**YOUR OBJECTIVE:** All entries are to be printed again exactly, with their images omitted.

**PROVIDED INFORMATION:**
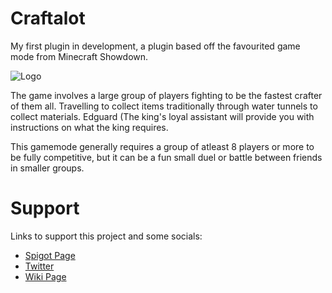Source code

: # Craftalot
My first plugin in development, a plugin based off the favourited game mode from Minecraft Showdown.

![Logo](https://i.ibb.co/R3MJNpH/Coming-Soon.png)

The game involves a large group of players fighting to be the fastest crafter of them all. Travelling to collect items traditionally through water tunnels to collect materials. Edguard (The king's loyal assistant will provide you with instructions on what the king requires.

This gamemode generally requires a group of atleast 8 players or more to be fully competitive, but it can be a fun small duel or battle between friends in smaller groups.

# Support
Links to support this project and some socials:

- [Spigot Page](https://github.com/ChazzagramFTW/Craftalot)
- [Twitter](https://twitter.com/Chazzagram)
- [Wiki Page](https://github.com/ChazzagramFTW/Craftalot/wiki)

**ANSWER SPACE:**
Source code

: # Craftalot
My first plugin in development, a plugin based off the favourited game mode from Minecraft Showdown.

![Logo](https://i.ibb.co/R3MJNpH/Coming-Soon.png)

The game involves a large group of players fighting to be the fastest crafter of them all. Travelling to collect items traditionally through water tunnels to collect materials. Edguard (The king's loyal assistant will provide you with instructions on what the king requires.

This gamemode generally requires a group of atleast 8 players or more to be fully competitive, but it can be a fun small duel or battle between friends in smaller groups.

# Support
Links to support this project and some socials:

- [Spigot Page](https://github.com/ChazzagramFTW/Craftalot)
- [Twitter](https://twitter.com/Chazzagram)
- [Wiki Page](https://github.com/ChazzagramFTW/Craftalot/wiki)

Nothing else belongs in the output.